Possibly, over the long term, the acquisition will have some minor positive impact, but the near and intermediate term negatives outweigh those potential longer term positives in my opinion. Nonetheless, FNFG has a number of positive attributes that make this bank a long term worthwhile hold in my Regional Bank Basket Strategy.  REGIONAL BANK BASKET STRATEGY GATEWAY POST An imperial CEO is not one of those attributes. Those favorable attributes include the very low Texas Ratio, the excellent loan loss record as shown by the low NPLs to total loan ratio, the high dividend yield, and the growing geographic footprint in New England.

The Obama administration is going to make it easier for underwater homeowners to refinance their mortgages under the Home Affordable Refinance Program. WSJ Reuters Fox Business This was done by scrapping the requirement that the existing mortgage balance had to be below 125% of the current appraised value. Appraisals would no longer be required to even qualify for the new loan. It would only be necessary that the mortgage loan was sold to Fannie or Freddie before June 2009 and that the borrower was current under the existing mortgage (though allowing for one late payment over the prior 12 months but not in the last six). This appears to be a last ditch effort by the Obama administration to jump start housing prices before the next election.

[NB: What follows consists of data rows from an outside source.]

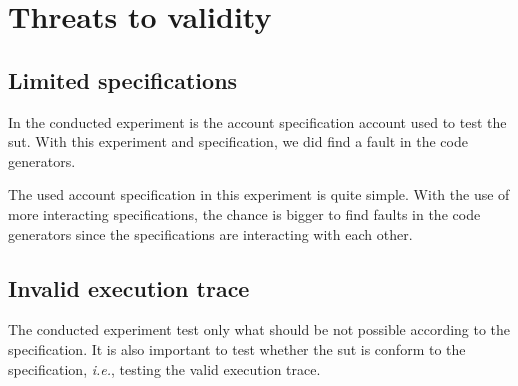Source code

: \section{Threats to validity}

\subsection*{Limited specifications}
In the conducted experiment is the account specification account used
to test the \gls{sut}. With this experiment and specification,
we did find a fault in the code generators.

The used account specification in this experiment is quite simple. With the use
of more interacting specifications, the chance is bigger to find faults in the code
generators since the specifications are interacting with each other.

\subsection*{Invalid execution trace}
The conducted experiment test only what should be not possible according to the
specification. It is also important to test whether the \gls{sut} is conform to the
specification, \textit{i.e.}, testing the valid execution trace.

There are certain moral issues involved with Obama's plan that are discussed in this editorial found at the CSMonitor.com. Many of the borrowers, who will now qualify for low interest rate loans, lied about their incomes in order to receive their existing mortgage. To qualify for the new loan, there would be no inquiry to determine whether the borrower committed fraud in connection with the existing mortgage.

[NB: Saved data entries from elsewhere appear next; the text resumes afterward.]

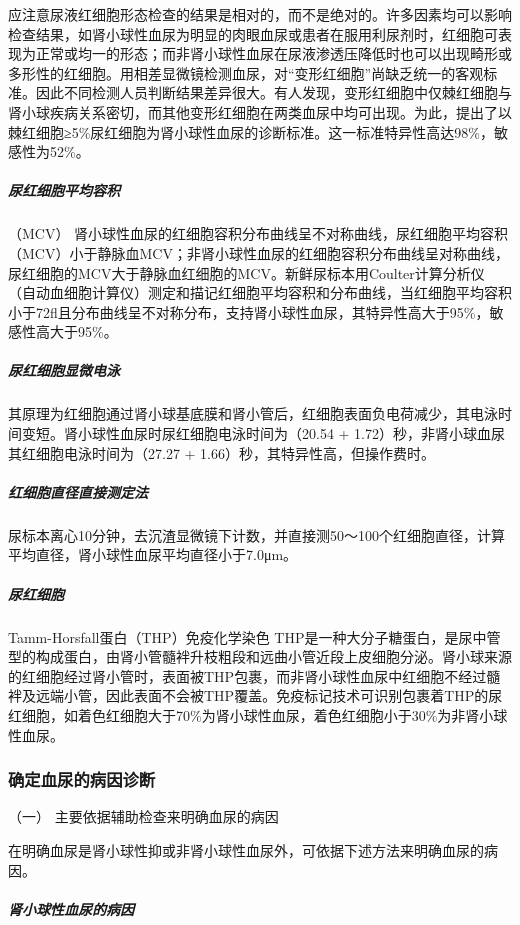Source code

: 应注意尿液红细胞形态检查的结果是相对的，而不是绝对的。许多因素均可以影响检查结果，如肾小球性血尿为明显的肉眼血尿或患者在服用利尿剂时，红细胞可表现为正常或均一的形态；而非肾小球性血尿在尿液渗透压降低时也可以出现畸形或多形性的红细胞。用相差显微镜检测血尿，对“变形红细胞”尚缺乏统一的客观标准。因此不同检测人员判断结果差异很大。有人发现，变形红细胞中仅棘红细胞与肾小球疾病关系密切，而其他变形红细胞在两类血尿中均可出现。为此，提出了以棘红细胞≥5\%尿红细胞为肾小球性血尿的诊断标准。这一标准特异性高达98\%，敏感性为52\%。

\subparagraph{尿红细胞平均容积}

（MCV）
肾小球性血尿的红细胞容积分布曲线呈不对称曲线，尿红细胞平均容积（MCV）小于静脉血MCV；非肾小球性血尿的红细胞容积分布曲线呈对称曲线，尿红细胞的MCV大于静脉血红细胞的MCV。新鲜尿标本用Coulter计算分析仪（自动血细胞计算仪）测定和描记红细胞平均容积和分布曲线，当红细胞平均容积小于72fl且分布曲线呈不对称分布，支持肾小球性血尿，其特异性高大于95\%，敏感性高大于95\%。

\subparagraph{尿红细胞显微电泳}

其原理为红细胞通过肾小球基底膜和肾小管后，红细胞表面负电荷减少，其电泳时间变短。肾小球性血尿时尿红细胞电泳时间为（20.54
+ 1.72）秒，非肾小球血尿其红细胞电泳时间为（27.27 +
1.66）秒，其特异性高，但操作费时。

\subparagraph{红细胞直径直接测定法}

尿标本离心10分钟，去沉渣显微镜下计数，并直接测50～100个红细胞直径，计算平均直径，肾小球性血尿平均直径小于7.0μm。

\subparagraph{尿红细胞}

Tamm-Horsfall蛋白（THP）免疫化学染色
THP是一种大分子糖蛋白，是尿中管型的构成蛋白，由肾小管髓袢升枝粗段和远曲小管近段上皮细胞分泌。肾小球来源的红细胞经过肾小管时，表面被THP包裹，而非肾小球性血尿中红细胞不经过髓袢及远端小管，因此表面不会被THP覆盖。免疫标记技术可识别包裹着THP的尿红细胞，如着色红细胞大于70\%为肾小球性血尿，着色红细胞小于30\%为非肾小球性血尿。

\subsubsection{确定血尿的病因诊断}

\hypertarget{text00037.htmlux5cux23CHP1-15-2-4-1}{}
（一） 主要依据辅助检查来明确血尿的病因

在明确血尿是肾小球性抑或非肾小球性血尿外，可依据下述方法来明确血尿的病因。

\subparagraph{肾小球性血尿的病因}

Easy credit from financial institutions and mortgage fraud by borrowers were precipitating causes of the bubble in housing prices and their subsequent and inevitable decline. Mortgage fraud was almost completely ignored by law enforcement. Instead of punishing the wrongdoers, the federal and state governments have made numerous attempts to reward that behavior. The states make it difficult for the lender to foreclose, allowing the admittedly delinquent borrower to remain in the home rent free for months or even years. The federal government wants to relieve the borrower of the consequences of their mistake with taxpayer funds. That will be the inevitable result of this latest action to fix the housing debacle.

Another inevitable result will be that many borrowers will be rewarded by the government for submitting false statements about their income in order to qualify for their existing loan.  And honest citizens will be on the hook for even more, as underwater borrowers renege on those refinanced loans and thereby increase the losses to Fannie and Freddie that have already turned into $130+ billion black holes.

It is one thing to pay for another's mistakes and quite another to pay for the consequences of another's fraud and/or greed.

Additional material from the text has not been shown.